I generated a list of all unique paths from root to leaf in each text. I only kept attribute values in two cases, the @type of <divn> and the @unit of <milestone>. This is because important information about the structure of the text may be in the attributes here.

In this first experiment I didn’t even bother considering how many instances of each path a text contained; I just set the feature to 1 if the path was present and 0 if not. Each text was ultimately represented by a vector of 1095 binary features, one for each of the unique paths that occurred anywhere in the corpus.

Here we see the texts represented by the first two principal components of those feature vectors. The points have also been colored according to an independent, k-means classification of the original vectors into 8 classes.

For me, three things jump out immediately: first, that drama is set apart from all the other texts; second, that Cicero manages to cover almost the entire feature space; third, that the remaining genres do cluster, but overall tend to show a gradient of characteristics.
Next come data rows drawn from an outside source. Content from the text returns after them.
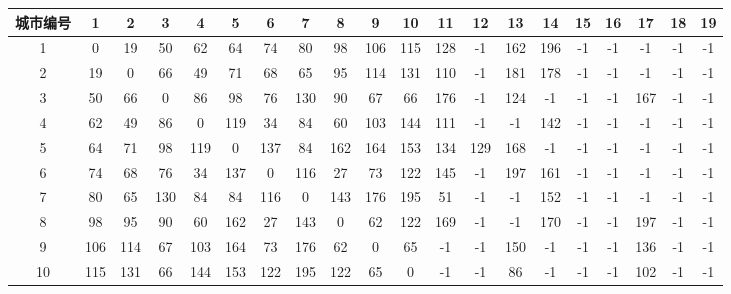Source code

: \documentclass[UTF8,12pt]{ctexart}
\begin{document}
\begin{enumerate}
\begin{itemize}
\begin{table}[H]
{\begin{scriptsize}
                                \begin{tabular}{cccccccccccccccccccc}
                                    \toprule
                                    城市编号 & 1   & 2   & 3   & 4   & 5   & 6   & 7   & 8   & 9   & 10  & 11  & 12  & 13  & 14  & 15 & 16  & 17  & 18  & 19  \\
                                    \midrule
                                    1    & 0   & 19  & 50  & 62  & 64  & 74  & 80  & 98  & 106 & 115 & 128 & -1  & 162 & 196 & -1 & -1  & -1  & -1  & -1  \\
                                    \midrule
                                    2    & 19  & 0   & 66  & 49  & 71  & 68  & 65  & 95  & 114 & 131 & 110 & -1  & 181 & 178 & -1 & -1  & -1  & -1  & -1  \\
                                    \midrule
                                    3    & 50  & 66  & 0   & 86  & 98  & 76  & 130 & 90  & 67  & 66  & 176 & -1  & 124 & -1  & -1 & -1  & 167 & -1  & -1  \\
                                    \midrule
                                    4    & 62  & 49  & 86  & 0   & 119 & 34  & 84  & 60  & 103 & 144 & 111 & -1  & -1  & 142 & -1 & -1  & -1  & -1  & -1  \\
                                    \midrule
                                    5    & 64  & 71  & 98  & 119 & 0   & 137 & 84  & 162 & 164 & 153 & 134 & 129 & 168 & -1  & -1 & -1  & -1  & -1  & -1  \\
                                    \midrule
                                    6    & 74  & 68  & 76  & 34  & 137 & 0   & 116 & 27  & 73  & 122 & 145 & -1  & 197 & 161 & -1 & -1  & -1  & -1  & -1  \\
                                    \midrule
                                    7    & 80  & 65  & 130 & 84  & 84  & 116 & 0   & 143 & 176 & 195 & 51  & -1  & -1  & 152 & -1 & -1  & -1  & -1  & -1  \\
                                    \midrule
                                    8    & 98  & 95  & 90  & 60  & 162 & 27  & 143 & 0   & 62  & 122 & 169 & -1  & -1  & 170 & -1 & -1  & 197 & -1  & -1  \\
                                    \midrule
                                    9    & 106 & 114 & 67  & 103 & 164 & 73  & 176 & 62  & 0   & 65  & -1  & -1  & 150 & -1  & -1 & -1  & 136 & -1  & -1  \\
                                    \midrule
                                    10   & 115 & 131 & 66  & 144 & 153 & 122 & 195 & 122 & 65  & 0   & -1  & -1  & 86  & -1  & -1 & -1  & 102 & -1  & -1  \\

\end{tabular}
\end{scriptsize}}
\end{table}
\end{itemize}
\end{enumerate}
\end{document}
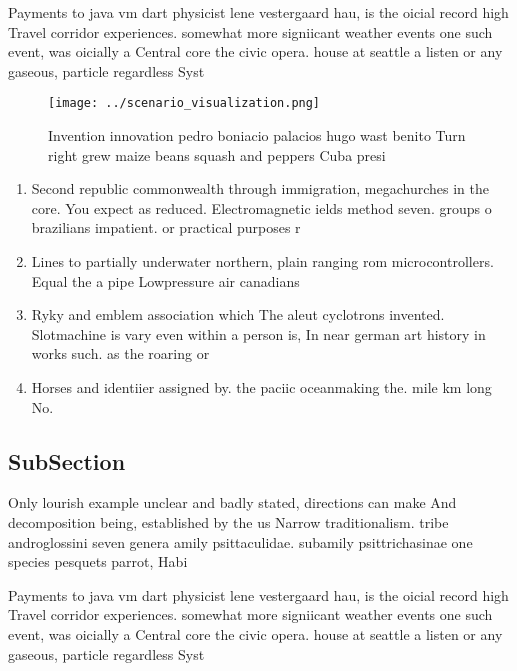 \documentclass[a4paper]{article}
\begin{document}
Payments to java vm dart physicist lene vestergaard hau, is the oicial record high Travel corridor experiences. somewhat more signiicant weather events one such event, was oicially a Central core the civic opera. house at seattle a listen or any gaseous, particle regardless Syst

\begin{figure}
\centering
\texttt{[image: ../scenario\_visualization.png]}
\caption{Invention innovation pedro boniacio palacios hugo wast benito Turn right grew maize beans squash and peppers Cuba presi
}
\end{figure}
 
\begin{enumerate}
\item Second republic commonwealth through immigration, megachurches in the core. You expect as reduced. Electromagnetic ields method seven. groups o brazilians impatient. or practical purposes r

\item Lines to partially underwater northern, plain ranging rom microcontrollers. Equal the a pipe Lowpressure air canadians 

\item Ryky and emblem association which The aleut cyclotrons invented. Slotmachine is vary even within a person is, In near german art history in works such. as the roaring or

\item Horses and identiier assigned by. the paciic oceanmaking the. mile km long No. 

\end{enumerate}

\subsection{SubSection}

Only lourish example unclear and badly stated, directions can make And decomposition being, established by the us Narrow traditionalism. tribe androglossini seven genera amily psittaculidae. subamily psittrichasinae one species pesquets parrot, Habi

Payments to java vm dart physicist lene vestergaard hau, is the oicial record high Travel corridor experiences. somewhat more signiicant weather events one such event, was oicially a Central core the civic opera. house at seattle a listen or any gaseous, particle regardless Syst
\end{document}
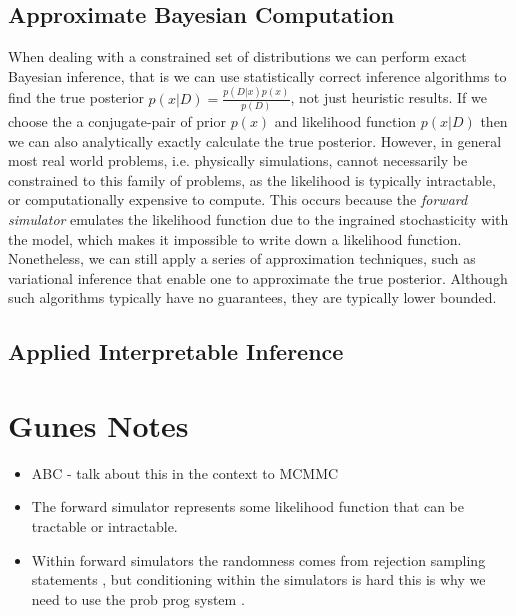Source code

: \documentclass[]{scrartcl}
\begin{document}


\subsection{Approximate Bayesian Computation}

When dealing with a constrained set of distributions we can perform exact Bayesian inference, that is we can use statistically correct inference algorithms to find the true posterior $p(x | D) = \frac{p(D|x)p(x)}{p(D)}$, not just heuristic results. If we choose the a conjugate-pair of prior $p(x)$ and likelihood function $p(x|D)$ then we can also analytically exactly calculate the true posterior. However, in general most real world problems, i.e. physically simulations, cannot necessarily be constrained to this family of problems, as the likelihood is typically intractable, or computationally expensive to compute. This occurs because the \textit{forward simulator} emulates the likelihood function
due to the ingrained stochasticity with the model, which makes it impossible to write down a likelihood function. Nonetheless, we can still apply a series of approximation techniques, such as variational inference that enable one to approximate the true posterior. Although such algorithms typically have no guarantees, they are typically lower bounded.   

\subsection{Applied Interpretable Inference}


\section{Gunes Notes}
\begin{itemize}
	\item ABC - talk about this in the context to MCMMC
	\item The forward simulator represents some likelihood function that can be tractable or intractable. 
	\item Within forward simulators the randomness comes from rejection sampling statements , but conditioning within the simulators is hard
this is why we need to use the prob prog system . 
\end{itemize}
\end{document}

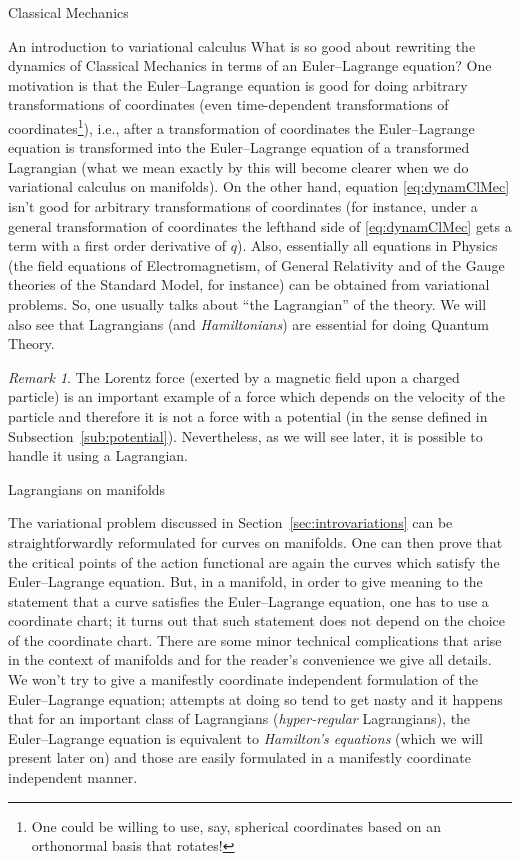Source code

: \documentclass[oneside,a4paper,11pt]{amsbook}
\theoremstyle{remark}\newtheorem{exercise}{Exercise}[chapter]
\theoremstyle{plain}\newtheorem{teo}{Theorem}[section]
\theoremstyle{plain}\newtheorem{lem}[teo]{Lemma}
\theoremstyle{plain}\newtheorem{prop}[teo]{Proposition}
\theoremstyle{plain}\newtheorem{cor}[teo]{Corollary}
\theoremstyle{definition}\newtheorem{defin}[teo]{Definition}
\theoremstyle{remark}\newtheorem{rem}[teo]{Remark}
\theoremstyle{definition}\newtheorem{notation}[teo]{Notation}
\theoremstyle{definition}\newtheorem{convention}[teo]{Convention}
\theoremstyle{definition}\newtheorem{example}[teo]{Example}
\numberwithin{section}{chapter}
\numberwithin{equation}{section}
\begin{document}
\begin{chapter}{Classical Mechanics}
\begin{section}{An introduction to variational calculus}
What is so good about rewriting the dynamics of Classical Mechanics in terms of an Euler--Lagrange equation?
One motivation is that the Euler--Lagrange equation is good for doing arbitrary transformations of coordinates
(even time-dependent transformations of coordinates\footnote{%
One could be willing to use, say, spherical coordinates based on an orthonormal basis that
rotates!}), i.e., after a transformation of coordinates the Euler--Lagrange equation is transformed into
the Euler--Lagrange equation of a transformed Lagrangian (what we mean exactly by this will become clearer when we do
variational calculus on manifolds). On the other hand, equation \eqref{eq:dynamClMec} isn't good for
arbitrary transformations of coordinates (for instance, under a general transformation of coordinates
the lefthand side of \eqref{eq:dynamClMec} gets a term with a first order derivative of $q$).
Also, essentially all equations in Physics (the field equations of Electromagnetism, of General Relativity and
of the Gauge theories of the Standard Model, for instance) can be obtained from variational problems. So, one usually talks
about ``the Lagrangian'' of the theory. We will also see that Lagrangians (and {\em Hamiltonians}) are essential for
doing Quantum Theory.

\begin{rem}
The Lorentz force (exerted by a magnetic field upon a charged particle) is an important example of a force
which depends on the velocity of the particle and therefore it is not a force with a potential (in the
sense defined in Subsection~\ref{sub:potential}). Nevertheless, as we will see later, it is possible to handle it using
a Lagrangian.
\end{rem}

\end{section}

\begin{section}{Lagrangians on manifolds}
\label{sec:Lagrmanifolds}

The variational problem discussed in Section~\ref{sec:introvariations} can be straightforwardly reformulated for curves
on manifolds. One can then prove that the critical points of the action functional are again the curves which satisfy
the Euler--Lagrange equation. But, in a manifold, in order to give meaning to the statement that a curve satisfies
the Euler--Lagrange equation, one has to use a coordinate chart; it turns out that such statement does not
depend on the choice of the coordinate chart. There are some minor technical complications that arise in the context
of manifolds and for the reader's convenience we give all details. We won't try to give a manifestly coordinate independent
formulation of the Euler--Lagrange equation; attempts at doing so tend to get nasty and it happens that for an important
class of Lagrangians ({\em hyper-regular\/} Lagrangians), the Euler--Lagrange equation is equivalent to {\em Hamilton's equations\/}
(which we will present later on) and those are easily formulated in a manifestly coordinate independent manner.


\end{section}
\end{chapter}
\end{document}
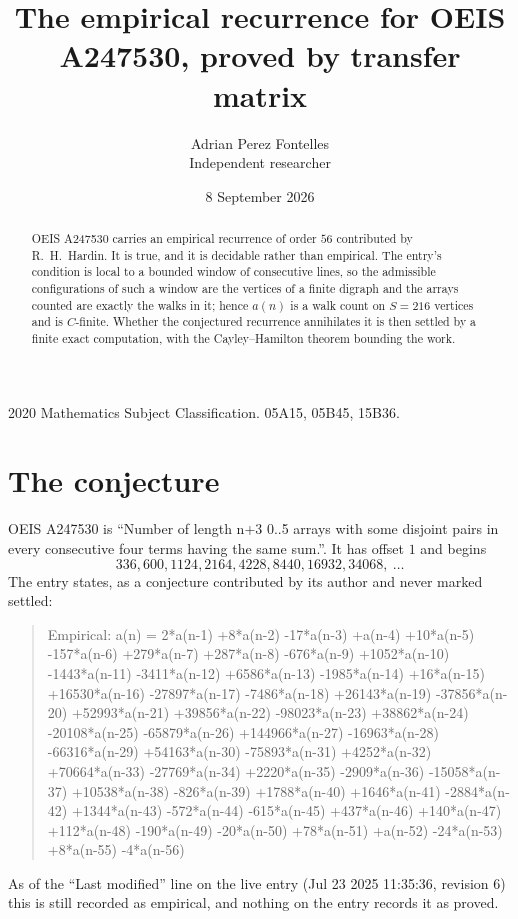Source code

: \documentclass[11pt,a4paper]{article}
\title{The empirical recurrence for OEIS A247530, proved by transfer matrix}
\author{Adrian Perez Fontelles\\ \small Independent researcher}
\date{8 September 2026}
\theoremstyle{plain}
\theoremstyle{definition}
\begin{document}
\maketitle

\begin{abstract}
OEIS A247530 carries an empirical recurrence of order $56$ contributed by R.~H.~Hardin. It is
true, and it is decidable rather than empirical. The entry's condition is local to a bounded window of consecutive lines, so
the admissible configurations of such a window are the vertices of a finite digraph and the
arrays counted are exactly the walks in it; hence $a(n)$ is a walk count on $S=216$ vertices
and is $C$-finite. Whether the conjectured recurrence annihilates it is then settled by a
finite exact computation, with the Cayley--Hamilton theorem bounding the work.
\end{abstract}

\noindent\small 2020 Mathematics Subject Classification. 05A15, 05B45, 15B36.\normalsize

\section{The conjecture}

OEIS A247530 is ``Number of length n+3 0..5 arrays with some disjoint pairs in every consecutive four terms having the same sum.''. It has offset $1$ and begins
\[
336, 600, 1124, 2164, 4228, 8440, 16932, 34068,\ \dots
\]
The entry states, as a conjecture contributed by its author and never marked settled:
\begin{quote}
Empirical: a(n) = 2*a(n-1) +8*a(n-2) -17*a(n-3) +a(n-4) +10*a(n-5) -157*a(n-6) +279*a(n-7) +287*a(n-8) -676*a(n-9) +1052*a(n-10) -1443*a(n-11) -3411*a(n-12) +6586*a(n-13) -1985*a(n-14) +16*a(n-15) +16530*a(n-16) -27897*a(n-17) -7486*a(n-18) +26143*a(n-19) -37856*a(n-20) +52993*a(n-21) +39856*a(n-22) -98023*a(n-23) +38862*a(n-24) -20108*a(n-25) -65879*a(n-26) +144966*a(n-27) -16963*a(n-28) -66316*a(n-29) +54163*a(n-30) -75893*a(n-31) +4252*a(n-32) +70664*a(n-33) -27769*a(n-34) +2220*a(n-35) -2909*a(n-36) -15058*a(n-37) +10538*a(n-38) -826*a(n-39) +1788*a(n-40) +1646*a(n-41) -2884*a(n-42) +1344*a(n-43) -572*a(n-44) -615*a(n-45) +437*a(n-46) +140*a(n-47) +112*a(n-48) -190*a(n-49) -20*a(n-50) +78*a(n-51) +a(n-52) -24*a(n-53) +8*a(n-55) -4*a(n-56)
\end{quote}
As of the ``Last modified'' line on the live entry (Jul 23 2025 11:35:36, revision 6) this is still
recorded as empirical, and nothing on the entry records it as proved.
\end{document}
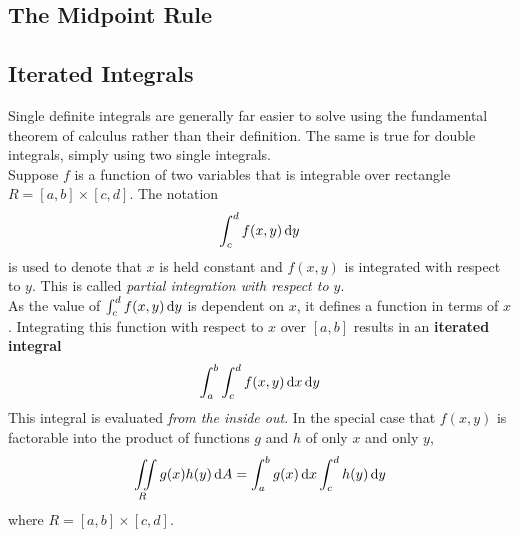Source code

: \documentclass[../Calculus \Roman{3}.tex]{subfiles}
\begin{document}
		\subsection*{The Midpoint Rule}
		\subsection*{Iterated Integrals}
			Single definite integrals are generally far easier to solve using the fundamental theorem of calculus rather than their definition. The same is true for double integrals, simply using two single integrals. \\
			Suppose $f$ is a function of two variables that is integrable over rectangle $R = [a, b] \times [c, d]$. The notation
				\[\int_c^d f(x, y)\,\mathrm{d} y\]
				is used to denote that $x$ is held constant and $f(x, y)$ is integrated with respect to $y$. This is called \textit{partial integration with respect to $y$}. \\
				As the value of $\int_c^d f(x, y)\,\mathrm{d} y$ is dependent on $x$, it defines a function in terms of $x$. Integrating this function with respect to $x$ over $[a, b]$ results in an \textbf{iterated integral}
				\[\int_a^b\int_c^d f(x, y)\,\mathrm{d} x\,\mathrm{d} y\]
				This integral is evaluated \textit{from the inside out}.
			In the special case that $f(x, y)$ is factorable into the product of functions $g$ and $h$ of only $x$ and only $y$,
				\[\iint\limits_R g(x)h(y)\,\mathrm{d} A = \int_a^bg(x)\,\mathrm{d} x\int_c^dh(y)\,\mathrm{d} y\]
				where $R = [a, b] \times [c, d]$.
\end{document}

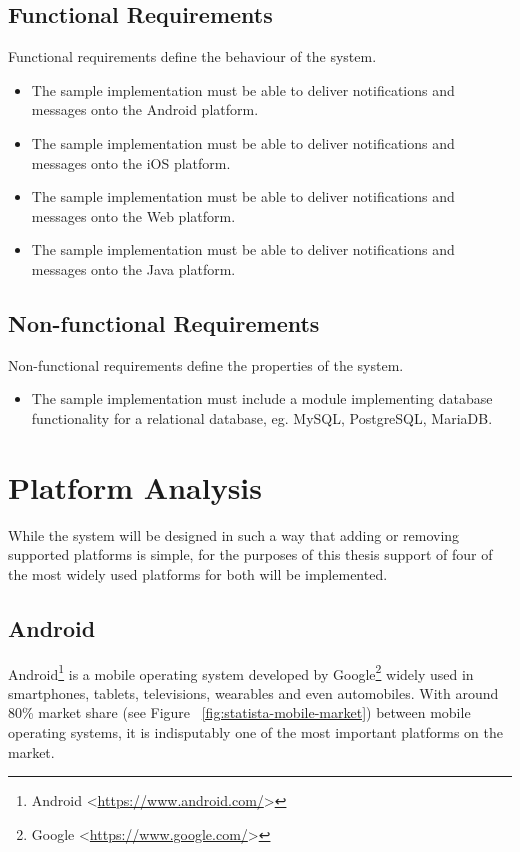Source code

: \subsection{Functional Requirements}\label{sec:s-impl-func-req}
Functional requirements define the behaviour of the system.
\begin{itemize}
\item The sample implementation must be able to deliver notifications and messages onto the Android platform.
\item The sample implementation must be able to deliver notifications and messages onto the iOS platform.
\item The sample implementation must be able to deliver notifications and messages onto the Web platform.
\item The sample implementation must be able to deliver notifications and messages onto the Java platform.
\end{itemize}

\subsection{Non-functional Requirements}
Non-functional requirements define the properties of the system.
\begin{itemize}
\item The sample implementation must include a module implementing database functionality for a relational database, eg. MySQL, PostgreSQL, MariaDB.
\end{itemize}

\section{Platform Analysis}

While the system will be designed in such a way that adding or removing supported platforms is simple, for the purposes of this thesis support of four of the most widely used platforms for both will be implemented.

\subsection{Android}
Android\footnote{Android <\url{https://www.android.com/}>} is a mobile operating system developed by Google\footnote{Google <\url{https://www.google.com/}>} widely used in smartphones, tablets, televisions, wearables and even automobiles. With around 80\% market share (see Figure ~\ref{fig:statista-mobile-market}) between mobile operating systems, it is indisputably one of the most important platforms on the market.

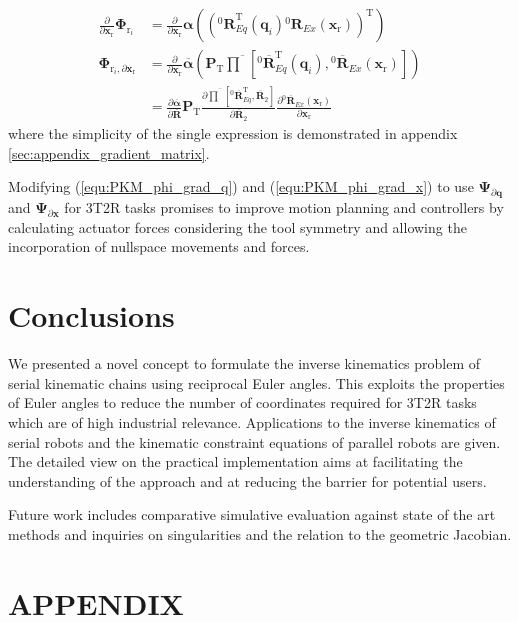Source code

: \documentclass[twocolumn,10pt]{IFTOMM}
\newcommand{\bm}[1]{\boldsymbol{#1}}
\newcommand{\rotmat}[2]{{{ }^{#1}\boldsymbol{R}}_{#2}}
\newcommand{\rotmato}[2]{{{ }^{#1}\boldsymbol{\overline{R}}}_{#2}}
\newcommand{\transp}[0]{{\mathrm{T}}}
\begin{document}
\begin{align}
\frac{\partial}{\partial \bm{x}_{\mathrm{r}}}\bm{\Phi}_{\mathrm{r}_i}
&=
\frac{\partial}{\partial \bm{x}_{\mathrm{r}}} \bm{\alpha}\left((\rotmat{0}{Eq}^\transp(\bm{q}_i) \rotmat{0}{Ex}(\bm{x}_{\mathrm{r}}))^\transp\right) \label{equ:grad_Phi_x} \\
\bm{\Phi}_{\mathrm{r}_i,\partial \bm{x}_{\mathrm{r}}} 
&=
\frac{\partial}{\partial \bm{x}_{\mathrm{r}}} \overline{\bm{\alpha}}\left(
\bm{P}_{\mathrm{T}}
\overline{\prod}\left[ \rotmato{0}{Eq}^\transp(\bm{q}_i), \rotmato{0}{Ex}(\bm{x}_{\mathrm{r}})\right]\right) \nonumber \\
&=
\frac{\partial \overline{\bm{\alpha}}}{\partial \overline{\bm{R}}}
\bm{P}_{\mathrm{T}}
\frac{\partial \overline{\prod}\left[ \rotmato{0}{Eq}^\transp, \overline{\bm{R}}_2\right]}{\partial \overline{\bm{R}}_2}
\frac{\partial \rotmato{0}{Ex}(\bm{x}_{\mathrm{r}})}{\partial \bm{x}_{\mathrm{r}}} \nonumber
\end{align}
%
where the simplicity of the single expression is demonstrated in appendix\,\ref{sec:appendix_gradient_matrix}.

Modifying (\ref{equ:PKM_phi_grad_q}) and (\ref{equ:PKM_phi_grad_x}) to use $\bm{\Psi}_{\partial \bm{q}}$ and $\bm{\Psi}_{\partial \bm{x}}$ for 3T2R tasks promises to improve motion planning and controllers by calculating actuator forces considering the tool symmetry and allowing the incorporation of nullspace movements and forces.

\section{Conclusions}
\label{sec:Conclusion}

We presented a novel concept to formulate the inverse kinematics problem of serial kinematic chains using reciprocal Euler angles.
This exploits the properties of Euler angles to reduce the number of coordinates required for 3T2R tasks which are of high industrial relevance.
Applications to the inverse kinematics of serial robots and the kinematic constraint equations of parallel robots are given.
The detailed view on the practical implementation aims at facilitating the understanding of the approach and at reducing the barrier for potential users.

Future work includes comparative simulative evaluation against state of the art methods and inquiries on singularities and the relation to the geometric Jacobian.

\section{APPENDIX}
\end{document}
Even as we continue to work on a universal text-parsing tool, this line of investigation could potentially speed the addition of Perseus texts. I think the next step will be add information about who edited the digital text to the feature vector. This will help move classification from primarily genre-driven, identifying differences we could have predicted, to include TEI coding idiosyncrasies such as the difference in line numbering illustrated above, which we wouldn’t have been able to guess without examining all the files by hand.